- After months of pointed negotiations, Vertex and English health authorities have agreed on a reimbursement plan for the Boston biotech's cystic fibrosis drugs.
- England's National Health Services previously agreed to cover Vertex's earliest cystic fibrosis drug, Kalydeco, for certain patients. But when it came to two newer treatment options, called Orkambi and Symdeko, the two parties butted heads about whether the drugs were cost-effective. The list prices on Kalydeco, Orkambi and Symdeko are $311,000, $272,000 and $292,000, respectively.
- The parties didn't disclose how much NHS will now pay to access Vertex's portfolio. Still, the new deal removes the company's biggest commercial barrier and provides a clear path to the estimated 8,000 people in England living with cystic fibrosis. The deal allows doctors to prescribe Kalydeco to a wider pool of patients, and to prescribe Orkambi and Symdeko to patients who meet age and genetic criteria included in the drugs' labels.
Though financial details aren't public, there are some clues as to what NHS will pay for Vertex's medicines. During a June meeting of the U.K.'s House of Commons, Parliament Member Seema Kennedy noted how NHS "significantly" increased its offer after Vertex rejected a 2018 proposal.
That proposal would have provided 500 million pounds — worth roughly $660 million at the time — in exchange for five years of access to Kalydeco (ivacaftor) and Orkambi (lumacaftor/ivacaftor). NHS would also have access to two drugs that weren't yet approved: Symdeko (tezacaftor/ivacaftor) and a closely watched triplet that, just this week, received U.S. approval. Combined, Vertex's portfolio can treat an estimated 90% of the cystic fibrosis population.
The U.K. is second largest cystic fibrosis market in the world with 10,000 patients total and 8,000 in England alone.
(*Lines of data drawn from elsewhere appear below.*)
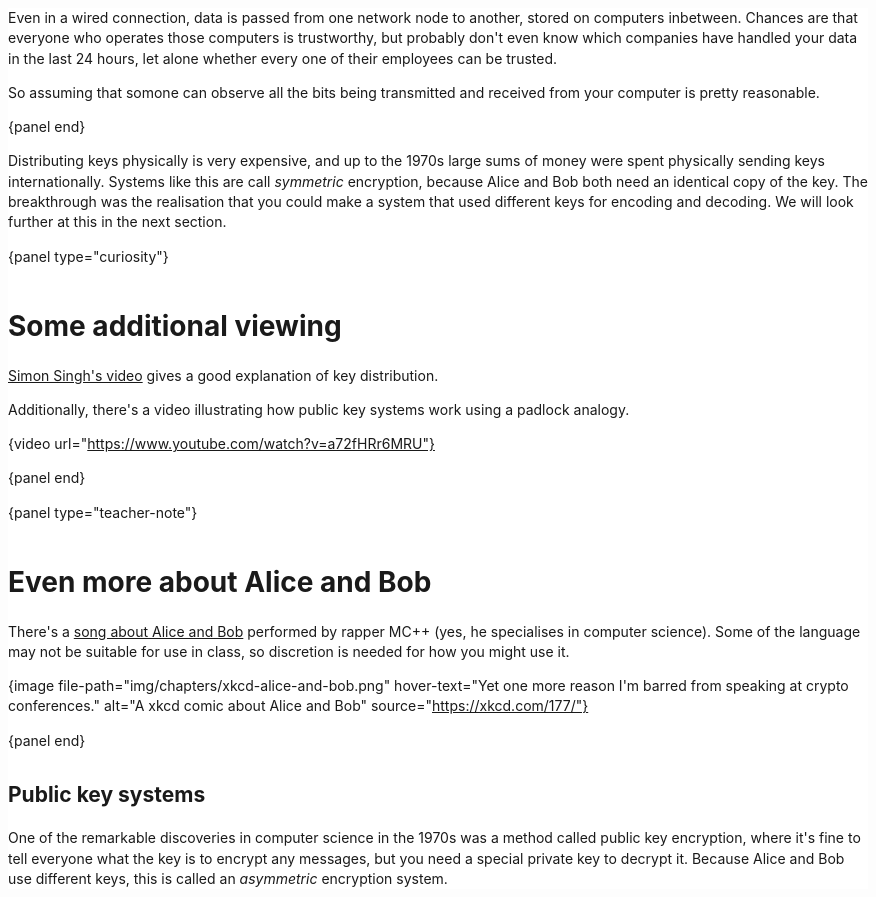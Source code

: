 Even in a wired connection, data is passed from one network node to another, stored on computers inbetween.
Chances are that everyone who operates those computers is trustworthy, but probably don't even know which companies have handled your data in the last 24 hours, let alone whether every one of their employees can be trusted.

So assuming that somone can observe all the bits being transmitted and received from your computer is pretty reasonable.

{panel end}

Distributing keys physically is very expensive, and up to the 1970s large sums of money were spent physically sending keys internationally.
Systems like this are call *symmetric* encryption, because Alice and Bob both need an identical copy of the key.
The breakthrough was the realisation that you could make a system that used different keys for encoding and decoding.
We will look further at this in the next section.

{panel type="curiosity"}

# Some additional viewing

[Simon Singh's video](http://simonsingh.net/media/online-videos/cryptography/the-science-of-secrecy-going-public/) gives a good explanation of key distribution.

Additionally, there's a video illustrating how public key systems work using a padlock analogy.

{video url="https://www.youtube.com/watch?v=a72fHRr6MRU"}

{panel end}

{panel type="teacher-note"}

# Even more about Alice and Bob

There's a [song about Alice and Bob](http://www.catonmat.net/blog/musical-geek-friday-alice-and-bob/) performed by rapper MC++ (yes, he specialises in computer science).
Some of the language may not be suitable for use in class, so discretion is needed for how you might use it.

{image file-path="img/chapters/xkcd-alice-and-bob.png" hover-text="Yet one more reason I'm barred from speaking at crypto conferences." alt="A xkcd comic about Alice and Bob" source="https://xkcd.com/177/"}

{panel end}

## Public key systems

One of the remarkable discoveries in computer science in the 1970s was a method called public key encryption, where it's fine to tell everyone what the key is to encrypt any messages, but you need a special private key to decrypt it.
Because Alice and Bob use different keys, this is called an *asymmetric* encryption system.

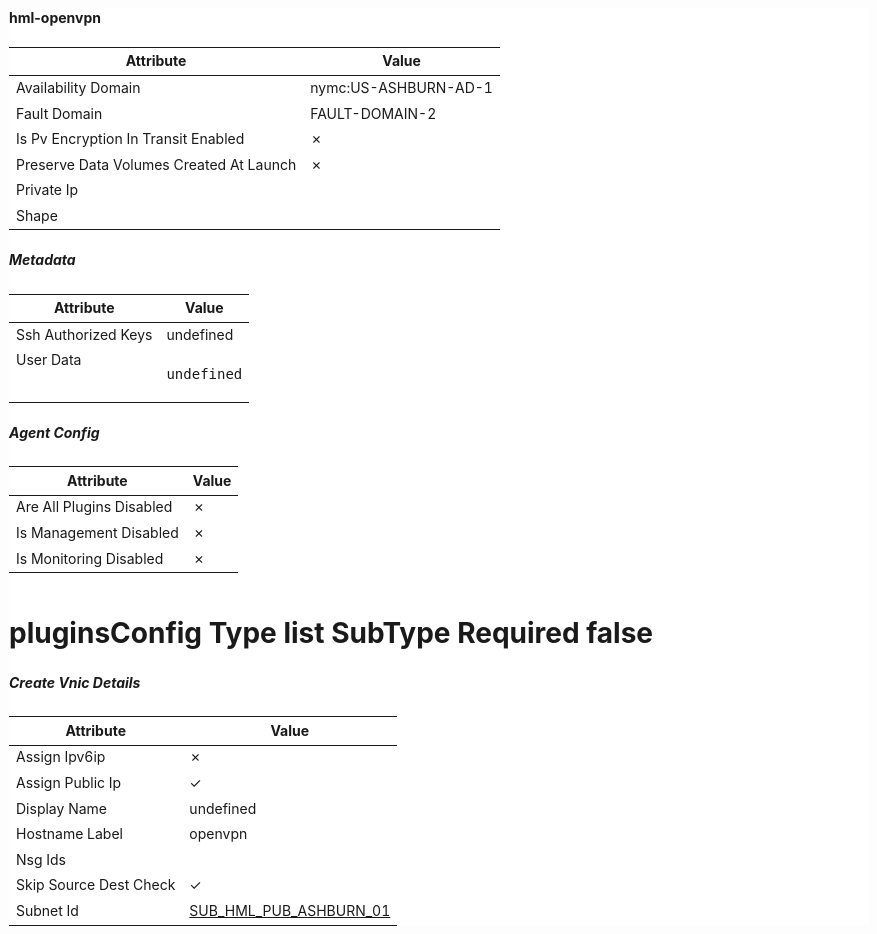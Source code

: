 
#### hml-openvpn




| Attribute | Value |
| --------- | ----- |
| Availability Domain | nymc:US-ASHBURN-AD-1 |
| Fault Domain | FAULT-DOMAIN-2 |
| Is Pv Encryption In Transit Enabled | &cross;
| Preserve Data Volumes Created At Launch | &cross;
| Private Ip |  |
| Shape |  |

    
##### Metadata
    
| Attribute | Value |
| --------- | ----- |
| Ssh Authorized Keys | undefined |
| User Data | <pre>undefined</pre> |

    
##### Agent Config
    
| Attribute | Value |
| --------- | ----- |
| Are All Plugins Disabled | &cross;
| Is Management Disabled | &cross;
| Is Monitoring Disabled | &cross;
# pluginsConfig Type list SubType  Required false

    
##### Create Vnic Details
    
| Attribute | Value |
| --------- | ----- |
| Assign Ipv6ip | &cross;
| Assign Public Ip | &check;
| Display Name | undefined |
| Hostname Label | openvpn |
| Nsg Ids | <ul style="list-style-type: none;padding: 0px;margin: 0px;"></ul> |
| Skip Source Dest Check | &check;
| Subnet Id | [SUB_HML_PUB_ASHBURN_01](#sub_hml_pub_ashburn_01) |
Depending on the number of patients who ultimately get a Vertex drug and the per-patient list price, analysts expect Vertex could earn somewhere between $420 million to $515 million each year from the U.K. market.
On the higher end, RBC Capital Markets models 5,700 patients soon getting access to Vertex's drugs at a hypothetical price of 70,000 pounds per year. Provided Vertex's triplet, branded as Trikafta in the U.S. gains European approval, RBC expects the number of eligible patients will grow to approximately 8,500.
"There is no cap on patient numbers, and each and every patient in England who might benefit can now get these treatments, free on the NHS. Clinicians will be able to begin prescribing these drugs within 30 days," the agency said in an Oct. 24 statement.
Vertex's cystic fibrosis products brought in $1.8 billion in net revenue over the first six months of this year. On the heels of Trikafta's U.S. approval, the company raised its 2019 net revenue guidance to a range of $3.7 billion to $3.75 billion, up from $3.6 billion to $3.7 billion.